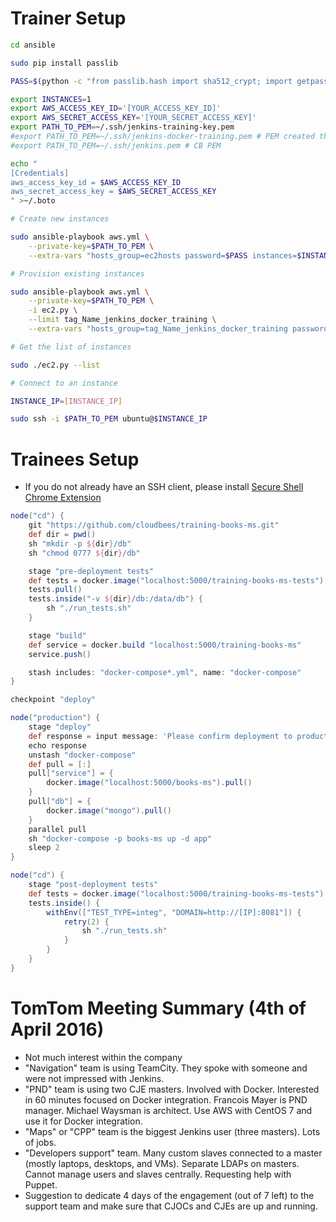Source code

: Trainer Setup
=============

```bash
cd ansible

sudo pip install passlib

PASS=$(python -c "from passlib.hash import sha512_crypt; import getpass; print sha512_crypt.encrypt(getpass.getpass())") # Use cb as password

export INSTANCES=1
export AWS_ACCESS_KEY_ID='[YOUR_ACCESS_KEY_ID]'
export AWS_SECRET_ACCESS_KEY='[YOUR_SECRET_ACCESS_KEY]'
export PATH_TO_PEM=~/.ssh/jenkins-training-key.pem
#export PATH_TO_PEM=~/.ssh/jenkins-docker-training.pem # PEM created through CB AWS console
#export PATH_TO_PEM=~/.ssh/jenkins.pem # CB PEM

echo "
[Credentials]
aws_access_key_id = $AWS_ACCESS_KEY_ID
aws_secret_access_key = $AWS_SECRET_ACCESS_KEY
" >~/.boto

# Create new instances

sudo ansible-playbook aws.yml \
    --private-key=$PATH_TO_PEM \
    --extra-vars "hosts_group=ec2hosts password=$PASS instances=$INSTANCES preload=true"

# Provision existing instances

sudo ansible-playbook aws.yml \
    --private-key=$PATH_TO_PEM \
    -i ec2.py \
    --limit tag_Name_jenkins_docker_training \
    --extra-vars "hosts_group=tag_Name_jenkins_docker_training password=$PASS"

# Get the list of instances

sudo ./ec2.py --list

# Connect to an instance

INSTANCE_IP=[INSTANCE_IP]

sudo ssh -i $PATH_TO_PEM ubuntu@$INSTANCE_IP
```

Trainees Setup
==============

* If you do not already have an SSH client, please install [Secure Shell Chrome Extension](https://chrome.google.com/webstore/detail/secure-shell/pnhechapfaindjhompbnflcldabbghjo/related?hl=en)





```groovy
node("cd") {
    git "https://github.com/cloudbees/training-books-ms.git"
    def dir = pwd()
    sh "mkdir -p ${dir}/db"
    sh "chmod 0777 ${dir}/db"

    stage "pre-deployment tests"
    def tests = docker.image("localhost:5000/training-books-ms-tests")
    tests.pull()
    tests.inside("-v ${dir}/db:/data/db") {
        sh "./run_tests.sh"
    }

    stage "build"
    def service = docker.build "localhost:5000/training-books-ms"
    service.push()

    stash includes: "docker-compose*.yml", name: "docker-compose"
}

checkpoint "deploy"

node("production") {
    stage "deploy"
    def response = input message: 'Please confirm deployment to production', ok: 'Submit', parameters: [[$class: 'StringParameterDefinition', defaultValue: '', description: 'Additional comments', name: '']], submitter: 'manager'
    echo response
    unstash "docker-compose"
    def pull = [:]
    pull["service"] = {
        docker.image("localhost:5000/books-ms").pull()
    }
    pull["db"] = {
        docker.image("mongo").pull()
    }
    parallel pull
    sh "docker-compose -p books-ms up -d app"
    sleep 2
}

node("cd") {
    stage "post-deployment tests"
    def tests = docker.image("localhost:5000/training-books-ms-tests")
    tests.inside() {
        withEnv(["TEST_TYPE=integ", "DOMAIN=http://[IP]:8081"]) {
            retry(2) {
                sh "./run_tests.sh"
            }
        }
    }
}
```

TomTom Meeting Summary (4th of April 2016)
==========================================

* Not much interest within the company
* "Navigation" team is using TeamCity. They spoke with someone and were not impressed with Jenkins.
* "PND" team is using two CJE masters. Involved with Docker. Interested in 60 minutes focused on Docker integration. Francois Mayer is PND manager. Michael Waysman is architect. Use AWS with CentOS 7 and use it for Docker integration.
* "Maps" or "CPP" team is the biggest Jenkins user (three masters). Lots of jobs.
* "Developers support" team. Many custom slaves connected to a master (mostly laptops, desktops, and VMs). Separate LDAPs on masters. Cannot manage users and slaves centrally. Requesting help with Puppet.
* Suggestion to dedicate 4 days of the engagement (out of 7 left) to the support team and make sure that CJOCs and CJEs are up and running.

★ ★ ★

• _TASK ITEM_:
Your answer must consist of the entries, unchanged, with no pictures in it.

• _RESULT OF THIS EXERCISE_:
Source code

: Trainer Setup
=============

```bash
cd ansible

sudo pip install passlib

PASS=$(python -c "from passlib.hash import sha512_crypt; import getpass; print sha512_crypt.encrypt(getpass.getpass())") # Use cb as password

export INSTANCES=1
export AWS_ACCESS_KEY_ID='[YOUR_ACCESS_KEY_ID]'
export AWS_SECRET_ACCESS_KEY='[YOUR_SECRET_ACCESS_KEY]'
export PATH_TO_PEM=~/.ssh/jenkins-training-key.pem
#export PATH_TO_PEM=~/.ssh/jenkins-docker-training.pem # PEM created through CB AWS console
#export PATH_TO_PEM=~/.ssh/jenkins.pem # CB PEM

echo "
[Credentials]
aws_access_key_id = $AWS_ACCESS_KEY_ID
aws_secret_access_key = $AWS_SECRET_ACCESS_KEY
" >~/.boto

# Create new instances

sudo ansible-playbook aws.yml \
    --private-key=$PATH_TO_PEM \
    --extra-vars "hosts_group=ec2hosts password=$PASS instances=$INSTANCES preload=true"

# Provision existing instances

sudo ansible-playbook aws.yml \
    --private-key=$PATH_TO_PEM \
    -i ec2.py \
    --limit tag_Name_jenkins_docker_training \
    --extra-vars "hosts_group=tag_Name_jenkins_docker_training password=$PASS"

# Get the list of instances

sudo ./ec2.py --list

# Connect to an instance

INSTANCE_IP=[INSTANCE_IP]

sudo ssh -i $PATH_TO_PEM ubuntu@$INSTANCE_IP
```

Trainees Setup
==============

* If you do not already have an SSH client, please install [Secure Shell Chrome Extension](https://chrome.google.com/webstore/detail/secure-shell/pnhechapfaindjhompbnflcldabbghjo/related?hl=en)





```groovy
node("cd") {
    git "https://github.com/cloudbees/training-books-ms.git"
    def dir = pwd()
    sh "mkdir -p ${dir}/db"
    sh "chmod 0777 ${dir}/db"

    stage "pre-deployment tests"
    def tests = docker.image("localhost:5000/training-books-ms-tests")
    tests.pull()
    tests.inside("-v ${dir}/db:/data/db") {
        sh "./run_tests.sh"
    }

    stage "build"
    def service = docker.build "localhost:5000/training-books-ms"
    service.push()

    stash includes: "docker-compose*.yml", name: "docker-compose"
}

checkpoint "deploy"

node("production") {
    stage "deploy"
    def response = input message: 'Please confirm deployment to production', ok: 'Submit', parameters: [[$class: 'StringParameterDefinition', defaultValue: '', description: 'Additional comments', name: '']], submitter: 'manager'
    echo response
    unstash "docker-compose"
    def pull = [:]
    pull["service"] = {
        docker.image("localhost:5000/books-ms").pull()
    }
    pull["db"] = {
        docker.image("mongo").pull()
    }
    parallel pull
    sh "docker-compose -p books-ms up -d app"
    sleep 2
}

node("cd") {
    stage "post-deployment tests"
    def tests = docker.image("localhost:5000/training-books-ms-tests")
    tests.inside() {
        withEnv(["TEST_TYPE=integ", "DOMAIN=http://[IP]:8081"]) {
            retry(2) {
                sh "./run_tests.sh"
            }
        }
    }
}
```

TomTom Meeting Summary (4th of April 2016)
==========================================

* Not much interest within the company
* "Navigation" team is using TeamCity. They spoke with someone and were not impressed with Jenkins.
* "PND" team is using two CJE masters. Involved with Docker. Interested in 60 minutes focused on Docker integration. Francois Mayer is PND manager. Michael Waysman is architect. Use AWS with CentOS 7 and use it for Docker integration.
* "Maps" or "CPP" team is the biggest Jenkins user (three masters). Lots of jobs.
* "Developers support" team. Many custom slaves connected to a master (mostly laptops, desktops, and VMs). Separate LDAPs on masters. Cannot manage users and slaves centrally. Requesting help with Puppet.
* Suggestion to dedicate 4 days of the engagement (out of 7 left) to the support team and make sure that CJOCs and CJEs are up and running.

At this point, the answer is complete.